Better Neural Network Expressivity: Subdividing the Simplex

A new proof shows ReLU networks can compute complex functions with roughly log₃(n) layers, not log₂(n).

Deep Dive

A team of researchers has published a groundbreaking paper on arXiv that fundamentally changes our understanding of ReLU neural network expressivity. The work, 'Better Neural Network Expressivity: Subdividing the Simplex,' disproves a conjecture from NeurIPS 2021 that stated ⌈log₂(n+1)⌉ hidden layers were optimal for computing all continuous piecewise linear (CPWL) functions—a critical class for AI. The authors demonstrate that only ⌈log₃(n-1)⌉+1 layers are sufficient, a significant reduction in required depth. A key technical breakthrough was proving that ReLU networks with just two hidden layers can exactly represent the maximum function of five inputs, a task previously thought to require more layers. More broadly, they show that computing the maximum of n≥4 numbers requires only ⌈log₃(n-2)⌉+1 layers. This new upper bound nearly matches the ⌈log₃(n)⌉ lower bound established in prior ICLR 2025 work for networks with decimal fraction weights. The construction has an elegant geometric interpretation, involving polyhedral subdivisions of a simplex into simpler polytopes. For practitioners, this means the theoretical minimum depth for highly expressive networks is lower than previously assumed.
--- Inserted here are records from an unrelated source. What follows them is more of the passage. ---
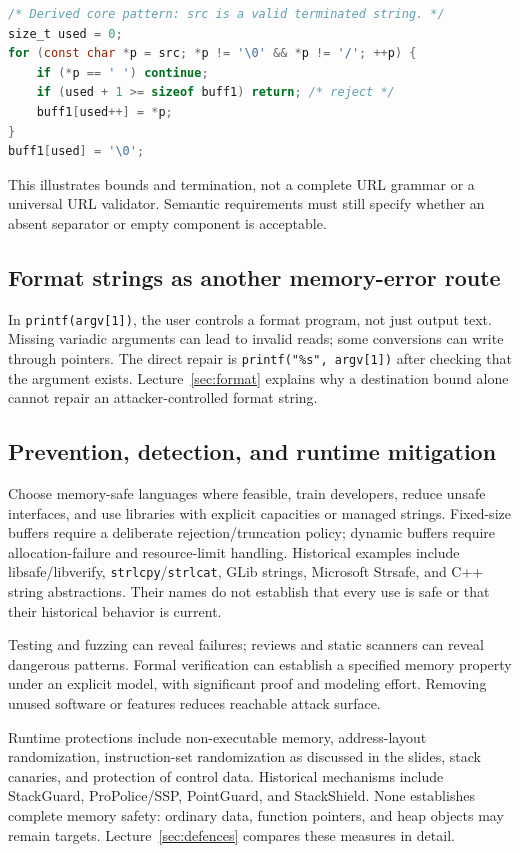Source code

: \documentclass[11pt,a4paper]{article}
\numberwithin{figure}{section}
\begin{document}
\begin{lstlisting}[language=C]
/* Derived core pattern: src is a valid terminated string. */
size_t used = 0;
for (const char *p = src; *p != '\0' && *p != '/'; ++p) {
    if (*p == ' ') continue;
    if (used + 1 >= sizeof buff1) return; /* reject */
    buff1[used++] = *p;
}
buff1[used] = '\0';
\end{lstlisting}
This illustrates bounds and termination, not a complete URL grammar or a universal URL validator. Semantic requirements must still specify whether an absent separator or empty component is acceptable.

\subsection{Format strings as another memory-error route}
In \texttt{printf(argv[1])}, the user controls a format program, not just output text. Missing variadic arguments can lead to invalid reads; some conversions can write through pointers. The direct repair is \texttt{printf("\%s", argv[1])} after checking that the argument exists. Lecture~\ref{sec:format} explains why a destination bound alone cannot repair an attacker-controlled format string.

\subsection{Prevention, detection, and runtime mitigation}
Choose memory-safe languages where feasible, train developers, reduce unsafe interfaces, and use libraries with explicit capacities or managed strings. Fixed-size buffers require a deliberate rejection/truncation policy; dynamic buffers require allocation-failure and resource-limit handling. Historical examples include libsafe/libverify, \texttt{strlcpy}/\texttt{strlcat}, GLib strings, Microsoft Strsafe, and C++ string abstractions. Their names do not establish that every use is safe or that their historical behavior is current.

Testing and fuzzing can reveal failures; reviews and static scanners can reveal dangerous patterns. Formal verification can establish a specified memory property under an explicit model, with significant proof and modeling effort. Removing unused software or features reduces reachable attack surface.

Runtime protections include non-executable memory, address-layout randomization, instruction-set randomization as discussed in the slides, stack canaries, and protection of control data. Historical mechanisms include StackGuard, ProPolice/SSP, PointGuard, and StackShield. None establishes complete memory safety: ordinary data, function pointers, and heap objects may remain targets. Lecture~\ref{sec:defences} compares these measures in detail.
\end{document}

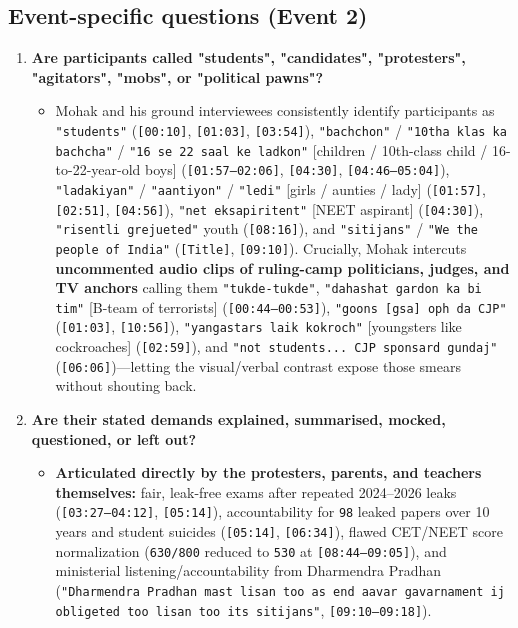 \documentclass[10pt,a4paper]{article}
\begin{document}
\subsection*{Event-specific questions (Event 2)}
\begin{enumerate}[leftmargin=1.6em, itemsep=4pt, topsep=4pt]
  \item \textbf{Are participants called "students", "candidates", "protesters", "agitators", "mobs", or "political pawns"?}
  \begin{itemize}[leftmargin=1.4em, itemsep=2pt, topsep=2pt]
    \item Mohak and his ground interviewees consistently identify participants as \texttt{"students"} (\texttt{[00:10]}, \texttt{[01:03]}, \texttt{[03:54]}), \texttt{"bachchon"} / \texttt{"10tha klas ka bachcha"} / \texttt{"16 se 22 saal ke ladkon"} [children / 10th-class child / 16-to-22-year-old boys] (\texttt{[01:57--02:06]}, \texttt{[04:30]}, \texttt{[04:46--05:04]}), \texttt{"ladakiyan"} / \texttt{"aantiyon"} / \texttt{"ledi"} [girls / aunties / lady] (\texttt{[01:57]}, \texttt{[02:51]}, \texttt{[04:56]}), \texttt{"net eksapiritent"} [NEET aspirant] (\texttt{[04:30]}), \texttt{"risentli grejueted"} youth (\texttt{[08:16]}), and \texttt{"sitijans"} / \texttt{"We the people of India"} (\texttt{[Title]}, \texttt{[09:10]}). Crucially, Mohak intercuts \textbf{uncommented audio clips of ruling-camp politicians, judges, and TV anchors} calling them \texttt{"tukde-tukde"}, \texttt{"dahashat gardon ka bi tim"} [B-team of terrorists] (\texttt{[00:44--00:53]}), \texttt{"goons [gsa] oph da CJP"} (\texttt{[01:03]}, \texttt{[10:56]}), \texttt{"yangastars laik kokroch"} [youngsters like cockroaches] (\texttt{[02:59]}), and \texttt{"not students... CJP sponsard gundaj"} (\texttt{[06:06]})---letting the visual/verbal contrast expose those smears without shouting back.
  \end{itemize}
  \item \textbf{Are their stated demands explained, summarised, mocked, questioned, or left out?}
  \begin{itemize}[leftmargin=1.4em, itemsep=2pt, topsep=2pt]
    \item \textbf{Articulated directly by the protesters, parents, and teachers themselves:} fair, leak-free exams after repeated 2024--2026 leaks (\texttt{[03:27--04:12]}, \texttt{[05:14]}), accountability for \texttt{98} leaked papers over 10 years and student suicides (\texttt{[05:14]}, \texttt{[06:34]}), flawed CET/NEET score normalization (\texttt{630/800} reduced to \texttt{530} at \texttt{[08:44--09:05]}), and ministerial listening/accountability from Dharmendra Pradhan (\texttt{"Dharmendra Pradhan mast lisan too as end aavar gavarnament ij obligeted too lisan too its sitijans"}, \texttt{[09:10--09:18]}).

\end{itemize}
\end{enumerate}
\end{document}
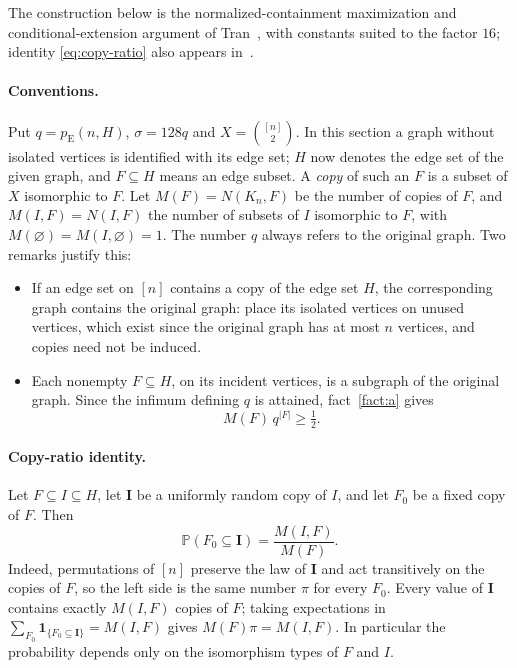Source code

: \documentclass[11pt]{article}
\numberwithin{equation}{section}
\newcommand{\PP}{\mathbb P}
\newcommand{\pE}{p_{\mathrm E}}
\newcommand{\ind}{\mathbf 1}
\begin{document}
The construction below is the normalized-containment maximization and
conditional-extension argument of
Tran~\cite[Section~3, Lemma~3.1]{Tran26}, with constants suited to the
factor $16$; identity \eqref{eq:copy-ratio} also appears
in~\cite[Equation~(5)]{MNSZ22}.

\paragraph{Conventions.}
Put $q=\pE(n,H)$, $\sigma=128q$ and $X=\binom{[n]}2$. In this section a
graph without isolated vertices is identified with its edge set; $H$ now
denotes the edge set of the given graph, and $F\subseteq H$ means an edge
subset. A \emph{copy} of such an $F$ is a subset of $X$ isomorphic to
$F$. Let $M(F)=N(K_n,F)$ be the number of copies of $F$, and
$M(I,F)=N(I,F)$ the number of subsets of $I$ isomorphic to $F$, with
$M(\varnothing)=M(I,\varnothing)=1$. The number $q$ always refers to the
original graph. Two remarks justify this:
\begin{itemize}[itemsep=1pt,topsep=2pt]
 \item If an edge set on $[n]$ contains a copy of the edge set $H$, the
 corresponding graph contains the original graph: place its isolated
 vertices on unused vertices, which exist since the original graph has at
 most $n$ vertices, and copies need not be induced.
 \item Each nonempty $F\subseteq H$, on its incident vertices, is a
 subgraph of the original graph. Since the infimum defining $q$ is
 attained, fact~\ref{fact:a} gives
 \begin{equation}\label{eq:first-moment}
  M(F)\,q^{|F|}\ge\tfrac12.
 \end{equation}
\end{itemize}

\paragraph{Copy-ratio identity.}
Let $F\subseteq I\subseteq H$, let $\boldsymbol I$ be a uniformly random
copy of $I$, and let $F_0$ be a fixed copy of $F$. Then
\begin{equation}\label{eq:copy-ratio}
 \PP(F_0\subseteq\boldsymbol I)=\frac{M(I,F)}{M(F)}.
\end{equation}
Indeed, permutations of $[n]$ preserve the law of $\boldsymbol I$ and act
transitively on the copies of $F$, so the left side is the same number
$\pi$ for every $F_0$. Every value of $\boldsymbol I$ contains exactly
$M(I,F)$ copies of $F$; taking expectations in
$\sum_{F_0}\ind_{\{F_0\subseteq\boldsymbol I\}}=M(I,F)$ gives
$M(F)\pi=M(I,F)$. In particular the probability depends only on the
isomorphism types of $F$ and $I$.
\end{document}
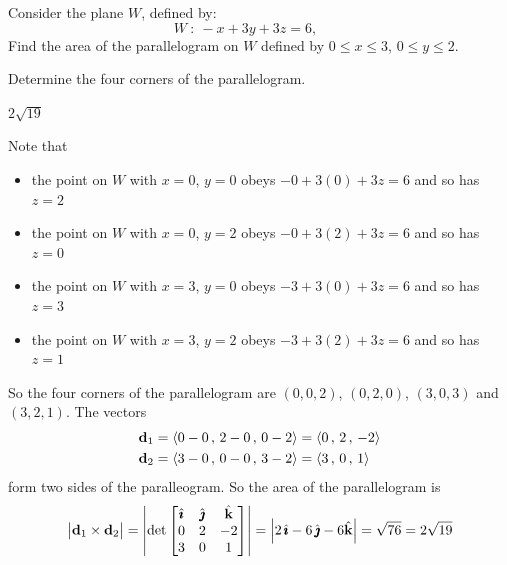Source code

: \begin{question}[M200 2014A] %
Consider the plane $W$, defined by:
\begin{equation*}
W\ :\ -x + 3y + 3z = 6,\qquad
\end{equation*}
Find the area of the parallelogram on $W$ defined by 
$0 \le x \le 3$, $0 \le y \le 2$.
\end{question}

\begin{hint}
Determine the four corners of the parallelogram.
\end{hint}

\begin{answer}
$2\sqrt{19}$
\end{answer}

\begin{solution}
Note that 
\begin{itemize}
   \item the point on $W$ with $x=0$, $y=0$ obeys 
                         $-0+3(0)+3z=6$ and so has $z=2$
   \item the point on $W$ with $x=0$, $y=2$ obeys 
                         $-0+3(2)+3z=6$ and so has $z=0$
   \item the point on $W$ with $x=3$, $y=0$ obeys 
                         $-3+3(0)+3z=6$ and so has $z=3$
   \item the point on $W$ with $x=3$, $y=2$ obeys 
                         $-3+3(2)+3z=6$ and so has $z=1$
\end{itemize}
So the four corners of the parallelogram are 
$(0,0,2)$, $(0,2,0)$, $(3,0,3)$ and $(3,2,1)$. The vectors
\begin{align*}
\vd_1&=\llt 0-0 \,,\, 2-0 \,,\, 0-2 \rgt = \llt 0 \,,\, 2 \,,\, -2\rgt \\
\vd_2&=\llt 3-0 \,,\, 0-0 \,,\, 3-2 \rgt = \llt 3 \,,\, 0 \,,\, 1\rgt 
\end{align*}
form two sides of the paralleogram. So the area of the parallelogram is
\begin{align*}
\big|\vd_1\times\vd_2\big| 
=\left|\det\left[\begin{matrix}
                     \hi & \hj & \hk \\
                     0   &  2  & -2 \\
                     3   &  0  &  1
                \end{matrix}\right]\right|
=\left| 2\,\hi - 6\,\hj -6\hk  \right|
=\sqrt{76}
=2\sqrt{19}
\end{align*}

\end{solution}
This could influence the design of future architectures, potentially leading to more efficient training and inference for models that rely on CPWL approximations, which includes most modern deep learning systems using ReLU activations.

Key Points
  • Disproves the Hertrich et al. (NeurIPS'21) conjecture that ⌈log₂(n+1)⌉ layers are optimal for CPWL functions.
  • Proves a new sufficient depth of ⌈log₃(n-1)⌉+1 layers, a major reduction in theoretical minimum network depth.
  • Shows a 2-layer ReLU network can compute the max of 5 inputs, a foundational building block for complex functions.

Why It Matters

Lowers the theoretical bar for efficient AI model design, potentially enabling shallower, faster networks with equal power.